# Material for this exercise
---

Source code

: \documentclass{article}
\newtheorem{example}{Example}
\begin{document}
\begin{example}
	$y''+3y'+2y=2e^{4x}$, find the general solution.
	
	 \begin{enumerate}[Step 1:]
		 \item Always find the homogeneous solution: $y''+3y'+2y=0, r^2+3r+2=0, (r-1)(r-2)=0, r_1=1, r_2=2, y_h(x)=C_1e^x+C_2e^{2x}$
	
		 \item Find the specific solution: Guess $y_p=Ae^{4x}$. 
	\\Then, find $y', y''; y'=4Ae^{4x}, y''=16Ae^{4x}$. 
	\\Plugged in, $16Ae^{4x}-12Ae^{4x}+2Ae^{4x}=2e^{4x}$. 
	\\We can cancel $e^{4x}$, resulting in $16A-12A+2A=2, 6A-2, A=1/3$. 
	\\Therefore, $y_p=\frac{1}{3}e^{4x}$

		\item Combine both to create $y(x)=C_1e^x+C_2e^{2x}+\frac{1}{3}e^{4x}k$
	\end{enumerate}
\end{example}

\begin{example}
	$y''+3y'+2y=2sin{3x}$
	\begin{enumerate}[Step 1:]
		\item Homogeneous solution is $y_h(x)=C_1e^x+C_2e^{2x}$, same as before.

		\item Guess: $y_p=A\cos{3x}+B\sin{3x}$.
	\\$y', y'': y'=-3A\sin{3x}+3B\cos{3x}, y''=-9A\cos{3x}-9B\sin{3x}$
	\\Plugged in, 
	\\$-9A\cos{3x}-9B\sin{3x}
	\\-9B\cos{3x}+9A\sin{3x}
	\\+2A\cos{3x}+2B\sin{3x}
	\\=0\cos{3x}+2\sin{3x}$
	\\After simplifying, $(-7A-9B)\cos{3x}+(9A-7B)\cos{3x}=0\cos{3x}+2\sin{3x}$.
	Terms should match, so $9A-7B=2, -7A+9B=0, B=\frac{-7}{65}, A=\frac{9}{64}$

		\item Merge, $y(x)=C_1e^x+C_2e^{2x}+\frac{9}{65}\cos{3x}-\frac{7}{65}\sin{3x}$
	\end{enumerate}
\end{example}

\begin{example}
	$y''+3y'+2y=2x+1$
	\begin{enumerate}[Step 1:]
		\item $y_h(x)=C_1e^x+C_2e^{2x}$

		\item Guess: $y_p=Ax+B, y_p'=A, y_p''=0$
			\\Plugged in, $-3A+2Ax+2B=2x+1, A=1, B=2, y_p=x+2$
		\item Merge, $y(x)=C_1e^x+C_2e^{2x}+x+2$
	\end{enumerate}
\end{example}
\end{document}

---

# What you should do
Copy out each line of the data in which the word "item" appears.

# Answer box
		 \item Always find the homogeneous solution: $y''+3y'+2y=0, r^2+3r+2=0, (r-1)(r-2)=0, r_1=1, r_2=2, y_h(x)=C_1e^x+C_2e^{2x}$
		 \item Find the specific solution: Guess $y_p=Ae^{4x}$. 
		\item Combine both to create $y(x)=C_1e^x+C_2e^{2x}+\frac{1}{3}e^{4x}k$
		\item Homogeneous solution is $y_h(x)=C_1e^x+C_2e^{2x}$, same as before.
		\item Guess: $y_p=A\cos{3x}+B\sin{3x}$.
		\item Merge, $y(x)=C_1e^x+C_2e^{2x}+\frac{9}{65}\cos{3x}-\frac{7}{65}\sin{3x}$
		\item $y_h(x)=C_1e^x+C_2e^{2x}$
		\item Guess: $y_p=Ax+B, y_p'=A, y_p''=0$
		\item Merge, $y(x)=C_1e^x+C_2e^{2x}+x+2$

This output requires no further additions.